- _Available data_:
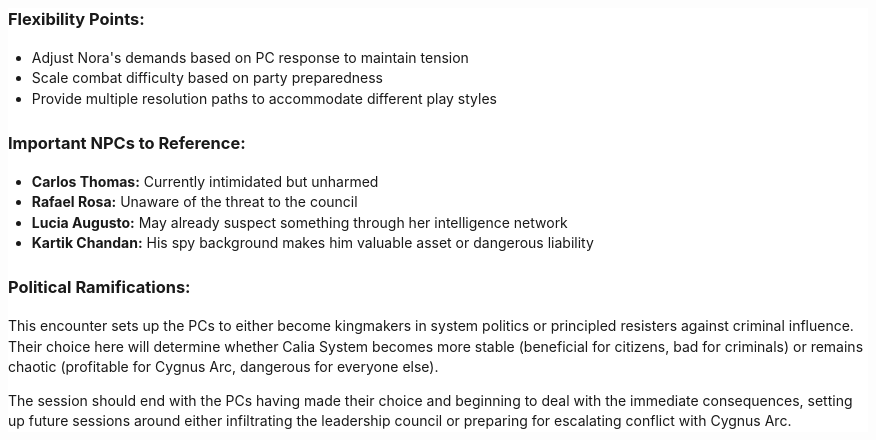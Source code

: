 ### Flexibility Points:
- Adjust Nora's demands based on PC response to maintain tension
- Scale combat difficulty based on party preparedness
- Provide multiple resolution paths to accommodate different play styles

### Important NPCs to Reference:
- **Carlos Thomas:** Currently intimidated but unharmed
- **Rafael Rosa:** Unaware of the threat to the council
- **Lucia Augusto:** May already suspect something through her intelligence network
- **Kartik Chandan:** His spy background makes him valuable asset or dangerous liability

### Political Ramifications:
This encounter sets up the PCs to either become kingmakers in system politics or principled resisters against criminal influence. Their choice here will determine whether Calia System becomes more stable (beneficial for citizens, bad for criminals) or remains chaotic (profitable for Cygnus Arc, dangerous for everyone else).

The session should end with the PCs having made their choice and beginning to deal with the immediate consequences, setting up future sessions around either infiltrating the leadership council or preparing for escalating conflict with Cygnus Arc.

- _Aim of the task_: When a line in the material above includes the word "dangerous", copy that line.

- _Response area_:
- **Kartik Chandan:** His spy background makes him valuable asset or dangerous liability
This encounter sets up the PCs to either become kingmakers in system politics or principled resisters against criminal influence. Their choice here will determine whether Calia System becomes more stable (beneficial for citizens, bad for criminals) or remains chaotic (profitable for Cygnus Arc, dangerous for everyone else).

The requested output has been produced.